"""
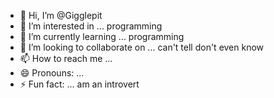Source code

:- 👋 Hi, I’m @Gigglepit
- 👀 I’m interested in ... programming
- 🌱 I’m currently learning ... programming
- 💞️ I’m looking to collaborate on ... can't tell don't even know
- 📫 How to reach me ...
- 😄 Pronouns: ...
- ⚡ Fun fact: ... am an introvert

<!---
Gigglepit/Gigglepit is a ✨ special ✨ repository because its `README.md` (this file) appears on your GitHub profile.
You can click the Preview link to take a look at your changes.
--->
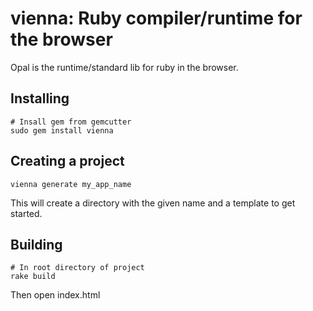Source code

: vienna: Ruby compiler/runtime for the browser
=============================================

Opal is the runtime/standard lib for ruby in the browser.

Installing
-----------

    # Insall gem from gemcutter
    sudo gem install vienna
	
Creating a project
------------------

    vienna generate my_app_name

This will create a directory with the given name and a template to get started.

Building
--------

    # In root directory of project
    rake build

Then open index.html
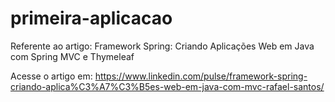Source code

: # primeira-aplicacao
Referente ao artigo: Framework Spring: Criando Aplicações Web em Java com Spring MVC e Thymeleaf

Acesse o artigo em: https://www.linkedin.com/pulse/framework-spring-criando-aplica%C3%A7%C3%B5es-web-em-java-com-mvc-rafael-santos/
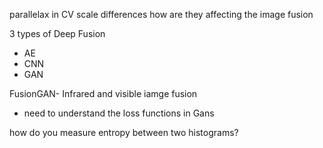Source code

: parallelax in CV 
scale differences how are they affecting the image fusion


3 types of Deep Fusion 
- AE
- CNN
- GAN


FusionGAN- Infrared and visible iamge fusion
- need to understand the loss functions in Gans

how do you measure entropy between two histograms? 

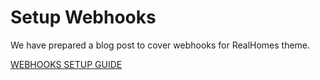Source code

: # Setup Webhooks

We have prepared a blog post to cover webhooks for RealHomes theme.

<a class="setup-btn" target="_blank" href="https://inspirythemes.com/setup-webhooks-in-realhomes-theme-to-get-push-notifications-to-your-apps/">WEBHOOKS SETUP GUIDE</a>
"""
"""
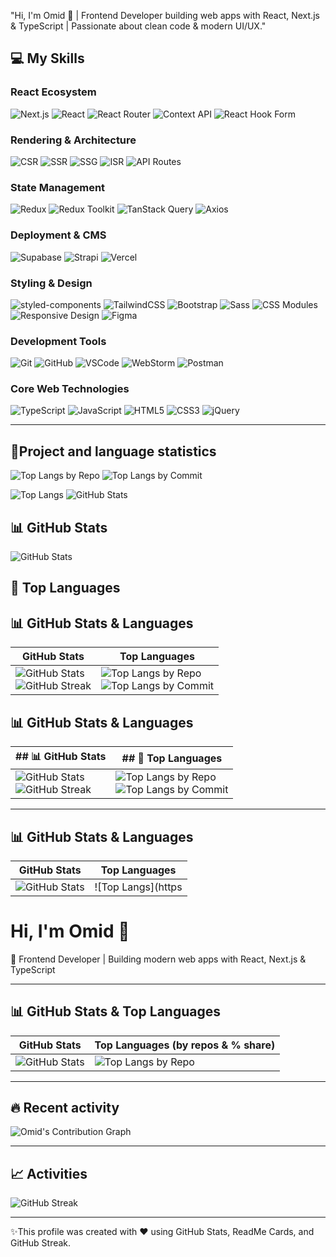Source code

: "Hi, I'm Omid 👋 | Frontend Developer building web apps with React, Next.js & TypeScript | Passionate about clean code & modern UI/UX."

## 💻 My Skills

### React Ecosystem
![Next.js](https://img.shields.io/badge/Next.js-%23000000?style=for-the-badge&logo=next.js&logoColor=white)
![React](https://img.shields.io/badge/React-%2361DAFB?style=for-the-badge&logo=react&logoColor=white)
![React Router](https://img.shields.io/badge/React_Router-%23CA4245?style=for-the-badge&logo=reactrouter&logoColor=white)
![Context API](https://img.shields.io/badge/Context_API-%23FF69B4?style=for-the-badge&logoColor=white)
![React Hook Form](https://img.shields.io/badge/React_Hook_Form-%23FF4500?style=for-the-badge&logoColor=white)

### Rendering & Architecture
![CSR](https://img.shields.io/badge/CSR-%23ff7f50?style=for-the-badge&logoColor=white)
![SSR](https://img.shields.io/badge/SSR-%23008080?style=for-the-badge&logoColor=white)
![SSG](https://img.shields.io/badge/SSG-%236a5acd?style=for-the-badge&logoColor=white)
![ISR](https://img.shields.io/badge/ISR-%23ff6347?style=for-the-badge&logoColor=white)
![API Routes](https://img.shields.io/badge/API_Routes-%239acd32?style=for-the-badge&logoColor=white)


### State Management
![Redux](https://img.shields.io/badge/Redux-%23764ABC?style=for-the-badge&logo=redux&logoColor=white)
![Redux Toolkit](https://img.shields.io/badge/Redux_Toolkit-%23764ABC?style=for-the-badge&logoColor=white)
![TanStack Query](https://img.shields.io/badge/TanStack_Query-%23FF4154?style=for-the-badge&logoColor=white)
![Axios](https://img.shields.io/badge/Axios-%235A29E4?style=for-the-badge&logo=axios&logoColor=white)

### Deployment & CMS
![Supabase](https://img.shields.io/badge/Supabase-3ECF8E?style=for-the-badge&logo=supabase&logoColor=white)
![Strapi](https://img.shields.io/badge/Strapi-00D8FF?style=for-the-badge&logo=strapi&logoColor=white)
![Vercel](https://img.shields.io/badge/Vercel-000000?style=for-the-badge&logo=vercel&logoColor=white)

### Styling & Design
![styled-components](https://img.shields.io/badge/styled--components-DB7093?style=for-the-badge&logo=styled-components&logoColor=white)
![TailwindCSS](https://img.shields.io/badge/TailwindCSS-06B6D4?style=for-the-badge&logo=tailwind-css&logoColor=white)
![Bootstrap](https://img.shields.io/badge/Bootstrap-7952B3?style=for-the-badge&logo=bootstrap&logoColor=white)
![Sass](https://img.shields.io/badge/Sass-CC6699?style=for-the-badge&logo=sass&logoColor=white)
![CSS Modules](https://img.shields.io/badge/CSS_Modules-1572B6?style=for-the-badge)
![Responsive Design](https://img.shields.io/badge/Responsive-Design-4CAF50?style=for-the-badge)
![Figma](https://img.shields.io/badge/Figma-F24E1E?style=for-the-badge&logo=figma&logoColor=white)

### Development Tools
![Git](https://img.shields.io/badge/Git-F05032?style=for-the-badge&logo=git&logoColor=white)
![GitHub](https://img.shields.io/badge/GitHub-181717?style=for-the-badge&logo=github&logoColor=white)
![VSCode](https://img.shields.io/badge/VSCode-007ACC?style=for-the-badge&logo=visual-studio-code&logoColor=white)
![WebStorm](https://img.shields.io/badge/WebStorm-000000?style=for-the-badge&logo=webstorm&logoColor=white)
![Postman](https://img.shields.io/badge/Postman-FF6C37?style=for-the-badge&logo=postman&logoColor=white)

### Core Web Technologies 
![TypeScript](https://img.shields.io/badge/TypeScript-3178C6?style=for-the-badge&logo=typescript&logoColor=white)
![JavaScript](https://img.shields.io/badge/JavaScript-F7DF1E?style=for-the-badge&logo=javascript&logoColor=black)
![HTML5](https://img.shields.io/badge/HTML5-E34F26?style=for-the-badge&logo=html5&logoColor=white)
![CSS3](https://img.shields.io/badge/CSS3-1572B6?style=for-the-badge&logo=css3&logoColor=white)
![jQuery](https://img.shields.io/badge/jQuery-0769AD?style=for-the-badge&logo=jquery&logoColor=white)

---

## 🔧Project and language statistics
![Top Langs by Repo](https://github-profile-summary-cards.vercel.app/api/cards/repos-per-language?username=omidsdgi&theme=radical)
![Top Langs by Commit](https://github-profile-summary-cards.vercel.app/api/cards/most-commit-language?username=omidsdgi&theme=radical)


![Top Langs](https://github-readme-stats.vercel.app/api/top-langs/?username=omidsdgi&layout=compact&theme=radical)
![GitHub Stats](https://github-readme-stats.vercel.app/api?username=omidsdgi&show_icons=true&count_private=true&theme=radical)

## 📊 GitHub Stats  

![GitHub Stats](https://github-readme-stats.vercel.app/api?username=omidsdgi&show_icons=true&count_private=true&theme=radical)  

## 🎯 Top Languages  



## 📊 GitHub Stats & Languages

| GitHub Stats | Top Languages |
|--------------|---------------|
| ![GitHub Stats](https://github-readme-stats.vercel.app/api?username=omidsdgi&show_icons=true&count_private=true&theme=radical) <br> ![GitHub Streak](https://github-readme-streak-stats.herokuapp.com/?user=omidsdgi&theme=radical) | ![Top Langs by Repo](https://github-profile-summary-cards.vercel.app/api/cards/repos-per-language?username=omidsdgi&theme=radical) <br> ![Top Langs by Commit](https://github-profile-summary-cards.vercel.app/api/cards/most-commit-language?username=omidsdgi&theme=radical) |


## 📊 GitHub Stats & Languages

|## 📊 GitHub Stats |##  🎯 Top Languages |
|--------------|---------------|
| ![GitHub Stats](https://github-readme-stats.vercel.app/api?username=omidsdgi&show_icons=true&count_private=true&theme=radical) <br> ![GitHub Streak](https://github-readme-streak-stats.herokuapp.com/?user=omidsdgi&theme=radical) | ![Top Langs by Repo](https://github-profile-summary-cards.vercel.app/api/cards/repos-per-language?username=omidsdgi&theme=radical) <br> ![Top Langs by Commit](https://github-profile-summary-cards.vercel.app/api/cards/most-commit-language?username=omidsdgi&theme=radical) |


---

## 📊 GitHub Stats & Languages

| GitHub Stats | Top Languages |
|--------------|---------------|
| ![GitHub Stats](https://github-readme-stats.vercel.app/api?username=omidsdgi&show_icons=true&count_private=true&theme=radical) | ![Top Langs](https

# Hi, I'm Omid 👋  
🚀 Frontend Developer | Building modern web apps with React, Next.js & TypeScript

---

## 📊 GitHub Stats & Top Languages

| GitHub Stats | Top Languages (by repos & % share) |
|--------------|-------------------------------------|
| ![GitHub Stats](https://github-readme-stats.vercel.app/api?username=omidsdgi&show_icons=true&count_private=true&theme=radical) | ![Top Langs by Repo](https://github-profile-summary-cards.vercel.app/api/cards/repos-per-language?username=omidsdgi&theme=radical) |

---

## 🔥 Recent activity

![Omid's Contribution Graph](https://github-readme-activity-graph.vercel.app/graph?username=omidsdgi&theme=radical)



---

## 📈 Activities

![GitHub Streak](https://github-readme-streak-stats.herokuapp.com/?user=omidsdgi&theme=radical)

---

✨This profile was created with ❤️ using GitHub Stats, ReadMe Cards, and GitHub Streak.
"""
Would you output only the span of the records above that opens with the line containing "# Insall gem from gemcutter" and closes with the line containing "Acesse o artigo", ends included and pictures dropped?

    # Insall gem from gemcutter
    sudo gem install vienna
	
Creating a project
------------------

    vienna generate my_app_name

This will create a directory with the given name and a template to get started.

Building
--------

    # In root directory of project
    rake build

Then open index.html
Source code

: # primeira-aplicacao
Referente ao artigo: Framework Spring: Criando Aplicações Web em Java com Spring MVC e Thymeleaf

Acesse o artigo em: https://www.linkedin.com/pulse/framework-spring-criando-aplica%C3%A7%C3%B5es-web-em-java-com-mvc-rafael-santos/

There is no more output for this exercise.